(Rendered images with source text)

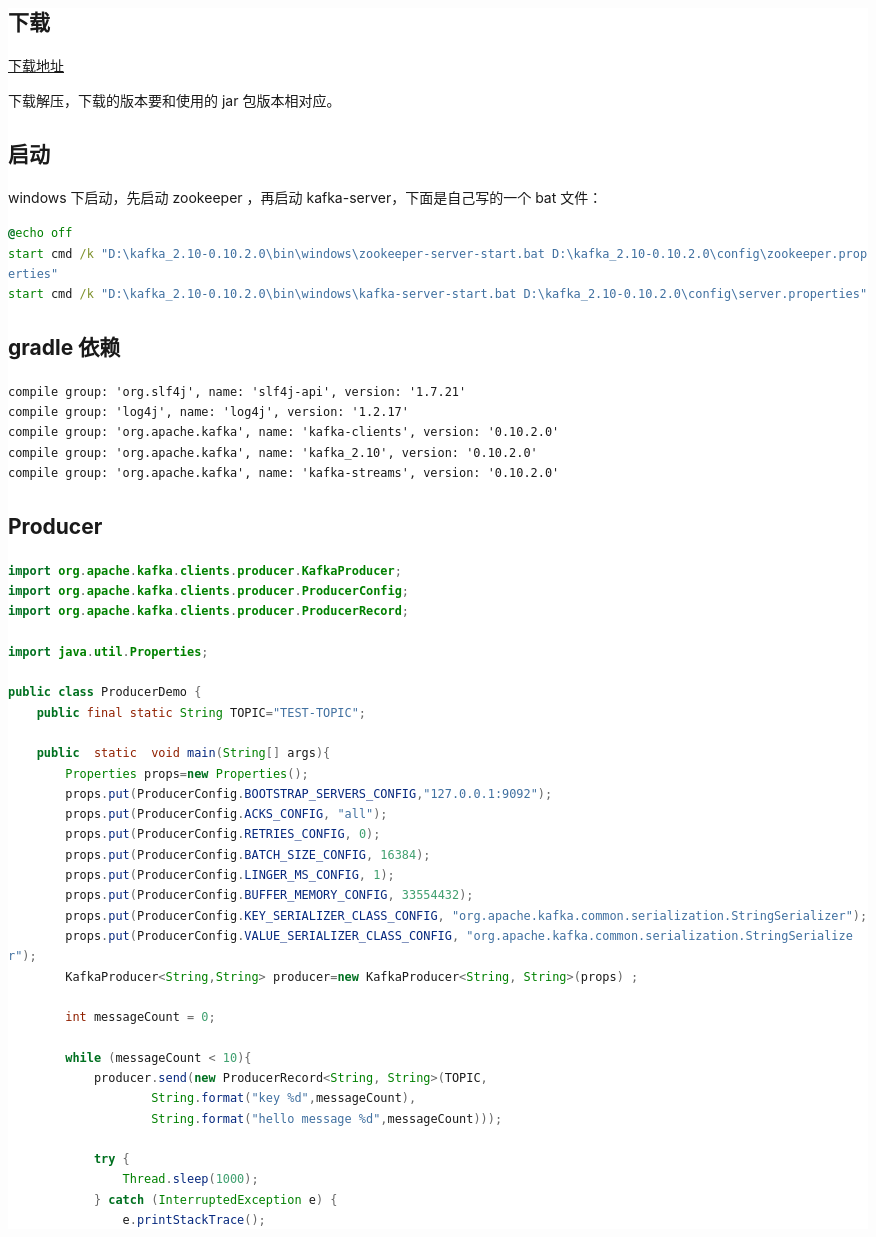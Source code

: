 ## 下载

[下载地址](http://kafka.apache.org/downloads)

下载解压，下载的版本要和使用的 jar 包版本相对应。

## 启动
windows 下启动，先启动 zookeeper ，再启动 kafka-server，下面是自己写的一个 bat 文件：

```bat
@echo off
start cmd /k "D:\kafka_2.10-0.10.2.0\bin\windows\zookeeper-server-start.bat D:\kafka_2.10-0.10.2.0\config\zookeeper.properties"
start cmd /k "D:\kafka_2.10-0.10.2.0\bin\windows\kafka-server-start.bat D:\kafka_2.10-0.10.2.0\config\server.properties"
```

## gradle 依赖

```grovvy
compile group: 'org.slf4j', name: 'slf4j-api', version: '1.7.21'
compile group: 'log4j', name: 'log4j', version: '1.2.17'
compile group: 'org.apache.kafka', name: 'kafka-clients', version: '0.10.2.0'
compile group: 'org.apache.kafka', name: 'kafka_2.10', version: '0.10.2.0'
compile group: 'org.apache.kafka', name: 'kafka-streams', version: '0.10.2.0'
```

## Producer

```java
import org.apache.kafka.clients.producer.KafkaProducer;
import org.apache.kafka.clients.producer.ProducerConfig;
import org.apache.kafka.clients.producer.ProducerRecord;

import java.util.Properties;

public class ProducerDemo {
    public final static String TOPIC="TEST-TOPIC";

    public  static  void main(String[] args){
        Properties props=new Properties();
        props.put(ProducerConfig.BOOTSTRAP_SERVERS_CONFIG,"127.0.0.1:9092");
        props.put(ProducerConfig.ACKS_CONFIG, "all");
        props.put(ProducerConfig.RETRIES_CONFIG, 0);
        props.put(ProducerConfig.BATCH_SIZE_CONFIG, 16384);
        props.put(ProducerConfig.LINGER_MS_CONFIG, 1);
        props.put(ProducerConfig.BUFFER_MEMORY_CONFIG, 33554432);
        props.put(ProducerConfig.KEY_SERIALIZER_CLASS_CONFIG, "org.apache.kafka.common.serialization.StringSerializer");
        props.put(ProducerConfig.VALUE_SERIALIZER_CLASS_CONFIG, "org.apache.kafka.common.serialization.StringSerializer");
        KafkaProducer<String,String> producer=new KafkaProducer<String, String>(props) ;

        int messageCount = 0;

        while (messageCount < 10){
            producer.send(new ProducerRecord<String, String>(TOPIC,
                    String.format("key %d",messageCount),
                    String.format("hello message %d",messageCount)));

            try {
                Thread.sleep(1000);
            } catch (InterruptedException e) {
                e.printStackTrace();
```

(AIM OF THE EXERCISE):
The records above must be returned exactly, with each picture omitted.

(WRITTEN REPLY):
Source code

: ## 下载

[下载地址](http://kafka.apache.org/downloads)

下载解压，下载的版本要和使用的 jar 包版本相对应。

## 启动
windows 下启动，先启动 zookeeper ，再启动 kafka-server，下面是自己写的一个 bat 文件：

```bat
@echo off
start cmd /k "D:\kafka_2.10-0.10.2.0\bin\windows\zookeeper-server-start.bat D:\kafka_2.10-0.10.2.0\config\zookeeper.properties"
start cmd /k "D:\kafka_2.10-0.10.2.0\bin\windows\kafka-server-start.bat D:\kafka_2.10-0.10.2.0\config\server.properties"
```

## gradle 依赖

```grovvy
compile group: 'org.slf4j', name: 'slf4j-api', version: '1.7.21'
compile group: 'log4j', name: 'log4j', version: '1.2.17'
compile group: 'org.apache.kafka', name: 'kafka-clients', version: '0.10.2.0'
compile group: 'org.apache.kafka', name: 'kafka_2.10', version: '0.10.2.0'
compile group: 'org.apache.kafka', name: 'kafka-streams', version: '0.10.2.0'
```

## Producer

```java
import org.apache.kafka.clients.producer.KafkaProducer;
import org.apache.kafka.clients.producer.ProducerConfig;
import org.apache.kafka.clients.producer.ProducerRecord;

import java.util.Properties;

public class ProducerDemo {
    public final static String TOPIC="TEST-TOPIC";

    public  static  void main(String[] args){
        Properties props=new Properties();
        props.put(ProducerConfig.BOOTSTRAP_SERVERS_CONFIG,"127.0.0.1:9092");
        props.put(ProducerConfig.ACKS_CONFIG, "all");
        props.put(ProducerConfig.RETRIES_CONFIG, 0);
        props.put(ProducerConfig.BATCH_SIZE_CONFIG, 16384);
        props.put(ProducerConfig.LINGER_MS_CONFIG, 1);
        props.put(ProducerConfig.BUFFER_MEMORY_CONFIG, 33554432);
        props.put(ProducerConfig.KEY_SERIALIZER_CLASS_CONFIG, "org.apache.kafka.common.serialization.StringSerializer");
        props.put(ProducerConfig.VALUE_SERIALIZER_CLASS_CONFIG, "org.apache.kafka.common.serialization.StringSerializer");
        KafkaProducer<String,String> producer=new KafkaProducer<String, String>(props) ;

        int messageCount = 0;

        while (messageCount < 10){
            producer.send(new ProducerRecord<String, String>(TOPIC,
                    String.format("key %d",messageCount),
                    String.format("hello message %d",messageCount)));

            try {
                Thread.sleep(1000);
            } catch (InterruptedException e) {
                e.printStackTrace();
```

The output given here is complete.